In performing its oversight responsibilities, the Board and its committees review policies and guidelines that senior management uses to manage the Company’s exposure to material categories of risk. As these issues sometimes overlap, committees hold joint meetings when appropriate and address certain issues at the full Board level. During 2016, the full Board received a report from the Chief Risk Officer on the important strategic issues and risks facing the Company. In addition, the Board and committees review the performance and functioning of the Company’s overall risk management function. The Risk Committee is comprised of the chairs of each of the other Board committees. The principal activities of the Risk Committee are to: oversee the Company’s assessment and reporting of material risks by reviewing the metrics used by management to quantify risk, applicable risk limit structures and risk mitigation strategies; review the Company’s processes and procedures for risk assessment and risk management, including the related assumptions used across the Company’s businesses and material risk types; and receive reports from management on material and emerging risk topics that are reviewed by the Company’s internal management committees.
The Company, under the Board’s oversight, is organized to promote a strong risk awareness and management culture. The Chief Risk Officer sits on many management committees and heads an independent enterprise risk management department; the General Counsel and Chief Compliance Officer also sit on key management committees and the functions they oversee operate independently of the businesses to separate management and oversight. Employee appraisals evaluate employees with respect to risk and ethics.
We monitor the risks associated with our executive compensation program and individual compensation decisions on an ongoing basis. Each year management undertakes a review of the Company’s various compensation programs to assess the risks arising from our compensation policies and practices. Management presents these risk assessments to the Compensation Committee. The risk assessments have included a review of the primary design features of the Company’s compensation plans, the process to determine compensation pools and awards for employees and an analysis of how those features could directly or indirectly encourage or mitigate risk-taking. As part of the risk assessments, it has been noted that the Company’s compensation plans allow for discretionary negative adjustments to the ultimate outcomes, which serves to mitigate risk-taking.

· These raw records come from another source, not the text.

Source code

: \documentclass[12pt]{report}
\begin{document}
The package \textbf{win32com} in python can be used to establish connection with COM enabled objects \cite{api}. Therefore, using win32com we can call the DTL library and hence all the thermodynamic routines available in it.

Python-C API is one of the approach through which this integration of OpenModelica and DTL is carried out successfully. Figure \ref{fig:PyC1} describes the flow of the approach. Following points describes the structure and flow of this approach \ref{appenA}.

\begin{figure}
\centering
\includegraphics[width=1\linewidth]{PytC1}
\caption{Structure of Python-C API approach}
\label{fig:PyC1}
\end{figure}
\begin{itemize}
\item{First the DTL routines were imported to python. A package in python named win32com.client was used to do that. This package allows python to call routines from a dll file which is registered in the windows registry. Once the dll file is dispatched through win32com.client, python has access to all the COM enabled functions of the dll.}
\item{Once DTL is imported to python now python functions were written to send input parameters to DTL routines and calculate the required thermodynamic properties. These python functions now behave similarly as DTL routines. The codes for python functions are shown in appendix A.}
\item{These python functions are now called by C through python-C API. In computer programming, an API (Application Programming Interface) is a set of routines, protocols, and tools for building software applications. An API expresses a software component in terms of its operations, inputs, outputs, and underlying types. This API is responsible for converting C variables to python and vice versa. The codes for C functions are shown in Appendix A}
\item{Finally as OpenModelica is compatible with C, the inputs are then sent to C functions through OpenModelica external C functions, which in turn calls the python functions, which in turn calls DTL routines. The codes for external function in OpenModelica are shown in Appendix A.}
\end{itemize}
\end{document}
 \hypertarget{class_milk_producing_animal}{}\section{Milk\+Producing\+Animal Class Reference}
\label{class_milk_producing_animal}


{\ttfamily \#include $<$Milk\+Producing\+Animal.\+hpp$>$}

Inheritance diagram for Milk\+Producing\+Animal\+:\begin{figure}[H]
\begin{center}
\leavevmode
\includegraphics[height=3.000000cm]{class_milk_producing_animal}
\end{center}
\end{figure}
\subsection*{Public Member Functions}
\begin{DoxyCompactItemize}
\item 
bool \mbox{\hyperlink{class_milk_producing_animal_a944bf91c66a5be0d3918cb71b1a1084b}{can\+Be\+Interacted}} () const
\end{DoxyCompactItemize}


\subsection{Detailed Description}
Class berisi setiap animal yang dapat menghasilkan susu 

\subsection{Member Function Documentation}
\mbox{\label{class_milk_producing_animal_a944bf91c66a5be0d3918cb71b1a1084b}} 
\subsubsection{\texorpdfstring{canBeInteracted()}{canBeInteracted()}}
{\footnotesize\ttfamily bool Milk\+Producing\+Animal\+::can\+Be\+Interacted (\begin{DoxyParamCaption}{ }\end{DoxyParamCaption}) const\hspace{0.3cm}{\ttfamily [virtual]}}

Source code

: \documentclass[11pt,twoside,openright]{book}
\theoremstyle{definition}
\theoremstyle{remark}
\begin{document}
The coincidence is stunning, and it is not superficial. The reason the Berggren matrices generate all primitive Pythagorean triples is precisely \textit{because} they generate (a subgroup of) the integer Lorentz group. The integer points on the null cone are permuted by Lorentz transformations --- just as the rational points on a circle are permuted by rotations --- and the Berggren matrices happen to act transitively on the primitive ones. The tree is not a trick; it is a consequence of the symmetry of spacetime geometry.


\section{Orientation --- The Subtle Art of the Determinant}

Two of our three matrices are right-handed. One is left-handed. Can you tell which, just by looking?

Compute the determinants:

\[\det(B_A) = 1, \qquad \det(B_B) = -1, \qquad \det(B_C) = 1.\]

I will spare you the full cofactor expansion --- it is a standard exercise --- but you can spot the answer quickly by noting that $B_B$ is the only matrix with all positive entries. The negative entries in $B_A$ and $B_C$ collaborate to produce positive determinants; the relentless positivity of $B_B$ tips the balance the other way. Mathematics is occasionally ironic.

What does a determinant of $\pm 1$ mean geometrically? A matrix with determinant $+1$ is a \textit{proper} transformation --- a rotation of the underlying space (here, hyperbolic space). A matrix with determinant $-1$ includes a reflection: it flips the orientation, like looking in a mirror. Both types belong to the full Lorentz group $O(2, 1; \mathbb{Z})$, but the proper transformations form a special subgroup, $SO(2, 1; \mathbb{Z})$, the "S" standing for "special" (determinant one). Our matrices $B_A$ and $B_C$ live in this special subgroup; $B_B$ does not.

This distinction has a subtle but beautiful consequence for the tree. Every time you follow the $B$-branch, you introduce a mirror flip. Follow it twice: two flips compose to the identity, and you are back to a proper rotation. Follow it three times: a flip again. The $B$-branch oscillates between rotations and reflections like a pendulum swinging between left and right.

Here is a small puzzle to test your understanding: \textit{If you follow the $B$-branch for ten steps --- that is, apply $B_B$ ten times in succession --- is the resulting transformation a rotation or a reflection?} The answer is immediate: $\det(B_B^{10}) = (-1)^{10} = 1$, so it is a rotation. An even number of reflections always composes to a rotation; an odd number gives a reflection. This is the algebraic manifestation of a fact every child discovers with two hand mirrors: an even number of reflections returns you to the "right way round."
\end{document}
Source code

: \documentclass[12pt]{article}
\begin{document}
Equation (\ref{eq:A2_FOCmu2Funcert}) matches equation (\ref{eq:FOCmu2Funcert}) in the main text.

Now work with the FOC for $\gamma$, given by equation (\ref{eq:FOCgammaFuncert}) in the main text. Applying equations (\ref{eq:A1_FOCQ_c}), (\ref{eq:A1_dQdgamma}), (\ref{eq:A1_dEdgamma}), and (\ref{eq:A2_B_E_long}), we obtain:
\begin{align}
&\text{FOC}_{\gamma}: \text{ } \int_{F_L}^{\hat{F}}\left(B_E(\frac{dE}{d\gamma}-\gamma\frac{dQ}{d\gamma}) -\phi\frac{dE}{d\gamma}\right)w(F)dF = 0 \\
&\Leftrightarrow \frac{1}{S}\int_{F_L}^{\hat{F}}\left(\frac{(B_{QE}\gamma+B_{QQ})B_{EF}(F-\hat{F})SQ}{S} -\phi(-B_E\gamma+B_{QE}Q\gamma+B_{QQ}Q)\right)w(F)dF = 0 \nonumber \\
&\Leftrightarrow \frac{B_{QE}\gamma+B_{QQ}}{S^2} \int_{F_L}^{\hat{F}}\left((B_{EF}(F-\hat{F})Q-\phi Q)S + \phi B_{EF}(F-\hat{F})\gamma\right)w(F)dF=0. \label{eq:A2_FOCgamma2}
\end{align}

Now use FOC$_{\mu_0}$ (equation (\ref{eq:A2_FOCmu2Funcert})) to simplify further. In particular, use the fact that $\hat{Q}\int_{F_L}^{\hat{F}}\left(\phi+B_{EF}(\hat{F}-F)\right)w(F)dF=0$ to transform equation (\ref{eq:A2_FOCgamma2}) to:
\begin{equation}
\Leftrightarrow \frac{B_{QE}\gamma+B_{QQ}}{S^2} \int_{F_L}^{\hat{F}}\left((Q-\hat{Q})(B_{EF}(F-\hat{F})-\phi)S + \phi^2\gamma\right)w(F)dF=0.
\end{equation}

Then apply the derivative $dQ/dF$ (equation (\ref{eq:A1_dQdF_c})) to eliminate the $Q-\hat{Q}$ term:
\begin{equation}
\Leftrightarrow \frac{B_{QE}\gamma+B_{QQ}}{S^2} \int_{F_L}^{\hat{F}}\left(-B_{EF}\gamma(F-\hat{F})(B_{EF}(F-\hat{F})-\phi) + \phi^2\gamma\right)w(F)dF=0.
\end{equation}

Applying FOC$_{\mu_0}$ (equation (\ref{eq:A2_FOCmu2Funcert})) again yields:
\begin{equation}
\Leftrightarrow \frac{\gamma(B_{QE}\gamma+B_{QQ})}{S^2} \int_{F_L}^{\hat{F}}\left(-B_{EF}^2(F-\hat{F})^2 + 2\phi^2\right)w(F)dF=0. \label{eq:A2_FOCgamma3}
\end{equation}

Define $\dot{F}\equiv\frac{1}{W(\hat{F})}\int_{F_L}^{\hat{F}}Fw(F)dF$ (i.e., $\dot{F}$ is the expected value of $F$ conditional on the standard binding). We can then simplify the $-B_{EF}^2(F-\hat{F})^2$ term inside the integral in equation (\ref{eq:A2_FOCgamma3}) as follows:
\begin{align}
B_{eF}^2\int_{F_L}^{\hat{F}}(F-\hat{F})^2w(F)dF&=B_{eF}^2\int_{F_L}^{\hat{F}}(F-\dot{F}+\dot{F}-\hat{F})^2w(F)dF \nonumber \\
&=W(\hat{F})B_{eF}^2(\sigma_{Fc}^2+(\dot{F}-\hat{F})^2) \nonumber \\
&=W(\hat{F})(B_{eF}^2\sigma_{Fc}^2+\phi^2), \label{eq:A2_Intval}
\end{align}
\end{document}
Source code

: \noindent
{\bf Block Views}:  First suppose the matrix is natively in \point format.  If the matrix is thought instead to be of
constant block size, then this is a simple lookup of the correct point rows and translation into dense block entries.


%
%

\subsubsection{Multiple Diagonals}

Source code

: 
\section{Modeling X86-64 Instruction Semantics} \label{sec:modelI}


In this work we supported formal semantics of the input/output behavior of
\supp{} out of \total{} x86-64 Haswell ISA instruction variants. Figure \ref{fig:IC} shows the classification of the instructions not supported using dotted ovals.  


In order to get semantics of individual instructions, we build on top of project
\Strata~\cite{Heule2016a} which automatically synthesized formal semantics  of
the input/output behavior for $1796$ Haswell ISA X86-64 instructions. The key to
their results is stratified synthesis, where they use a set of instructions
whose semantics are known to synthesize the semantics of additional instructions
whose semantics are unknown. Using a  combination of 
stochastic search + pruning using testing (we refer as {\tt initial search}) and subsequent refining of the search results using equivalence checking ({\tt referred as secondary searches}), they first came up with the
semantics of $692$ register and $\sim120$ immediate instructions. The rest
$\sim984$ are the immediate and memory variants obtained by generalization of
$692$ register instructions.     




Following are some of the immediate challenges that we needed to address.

Moreover, senior management is subject to a share retention policy, and historically a large percentage of senior management compensation has been paid in the form of long-term equity awards. In addition, senior management compensation is paid over a multiple-year cycle, a compensation structure that is intended to align incentives with appropriate risk-taking. The Company’s general risk management controls also serve to preclude decision-makers from taking excessive risk to earn the incentives provided under our compensation plans. The Compensation Committee agreed with the conclusion that the identified risks were within our ability to effectively monitor and manage, and that our compensation programs do not encourage unnecessary or excessive risk-taking and do not create risks that are reasonably likely to have a material adverse effect on the Company.